Please repeat, unchanged, the lines at the top of the listing below, ending with the one that has "AUTHORS OR COPYRIGHT".
---+---
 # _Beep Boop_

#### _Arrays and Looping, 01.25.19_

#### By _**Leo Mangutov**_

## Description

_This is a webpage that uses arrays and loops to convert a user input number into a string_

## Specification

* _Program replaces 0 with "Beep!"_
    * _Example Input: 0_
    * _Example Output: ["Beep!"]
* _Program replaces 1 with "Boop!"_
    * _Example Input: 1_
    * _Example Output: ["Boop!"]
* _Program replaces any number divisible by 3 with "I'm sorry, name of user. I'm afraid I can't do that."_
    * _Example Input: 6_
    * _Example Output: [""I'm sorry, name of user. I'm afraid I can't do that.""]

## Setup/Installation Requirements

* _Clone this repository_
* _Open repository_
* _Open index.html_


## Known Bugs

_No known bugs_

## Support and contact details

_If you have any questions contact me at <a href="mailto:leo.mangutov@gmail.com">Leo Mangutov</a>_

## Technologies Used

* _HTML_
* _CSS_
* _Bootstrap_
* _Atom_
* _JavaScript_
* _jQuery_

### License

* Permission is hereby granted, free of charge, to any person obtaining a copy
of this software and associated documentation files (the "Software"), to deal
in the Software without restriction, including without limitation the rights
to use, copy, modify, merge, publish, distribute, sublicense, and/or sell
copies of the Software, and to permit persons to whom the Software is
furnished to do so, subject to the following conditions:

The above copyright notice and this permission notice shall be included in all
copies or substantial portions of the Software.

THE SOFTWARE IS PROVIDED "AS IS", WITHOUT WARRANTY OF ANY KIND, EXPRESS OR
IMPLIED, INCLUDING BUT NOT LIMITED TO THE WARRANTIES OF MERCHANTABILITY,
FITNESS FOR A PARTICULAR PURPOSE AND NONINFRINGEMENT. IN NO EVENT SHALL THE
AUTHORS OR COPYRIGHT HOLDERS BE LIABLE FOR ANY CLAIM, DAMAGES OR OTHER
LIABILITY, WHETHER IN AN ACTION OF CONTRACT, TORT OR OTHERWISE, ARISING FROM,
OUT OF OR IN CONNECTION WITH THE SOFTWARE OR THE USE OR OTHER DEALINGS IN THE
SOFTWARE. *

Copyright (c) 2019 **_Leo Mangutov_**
---+---
Result for this exercise =>
 # _Beep Boop_

#### _Arrays and Looping, 01.25.19_

#### By _**Leo Mangutov**_

## Description

_This is a webpage that uses arrays and loops to convert a user input number into a string_

## Specification

* _Program replaces 0 with "Beep!"_
    * _Example Input: 0_
    * _Example Output: ["Beep!"]
* _Program replaces 1 with "Boop!"_
    * _Example Input: 1_
    * _Example Output: ["Boop!"]
* _Program replaces any number divisible by 3 with "I'm sorry, name of user. I'm afraid I can't do that."_
    * _Example Input: 6_
    * _Example Output: [""I'm sorry, name of user. I'm afraid I can't do that.""]

## Setup/Installation Requirements

* _Clone this repository_
* _Open repository_
* _Open index.html_


## Known Bugs

_No known bugs_

## Support and contact details

_If you have any questions contact me at <a href="mailto:leo.mangutov@gmail.com">Leo Mangutov</a>_

## Technologies Used

* _HTML_
* _CSS_
* _Bootstrap_
* _Atom_
* _JavaScript_
* _jQuery_

### License

* Permission is hereby granted, free of charge, to any person obtaining a copy
of this software and associated documentation files (the "Software"), to deal
in the Software without restriction, including without limitation the rights
to use, copy, modify, merge, publish, distribute, sublicense, and/or sell
copies of the Software, and to permit persons to whom the Software is
furnished to do so, subject to the following conditions:

The above copyright notice and this permission notice shall be included in all
copies or substantial portions of the Software.

THE SOFTWARE IS PROVIDED "AS IS", WITHOUT WARRANTY OF ANY KIND, EXPRESS OR
IMPLIED, INCLUDING BUT NOT LIMITED TO THE WARRANTIES OF MERCHANTABILITY,
FITNESS FOR A PARTICULAR PURPOSE AND NONINFRINGEMENT. IN NO EVENT SHALL THE
AUTHORS OR COPYRIGHT HOLDERS BE LIABLE FOR ANY CLAIM, DAMAGES OR OTHER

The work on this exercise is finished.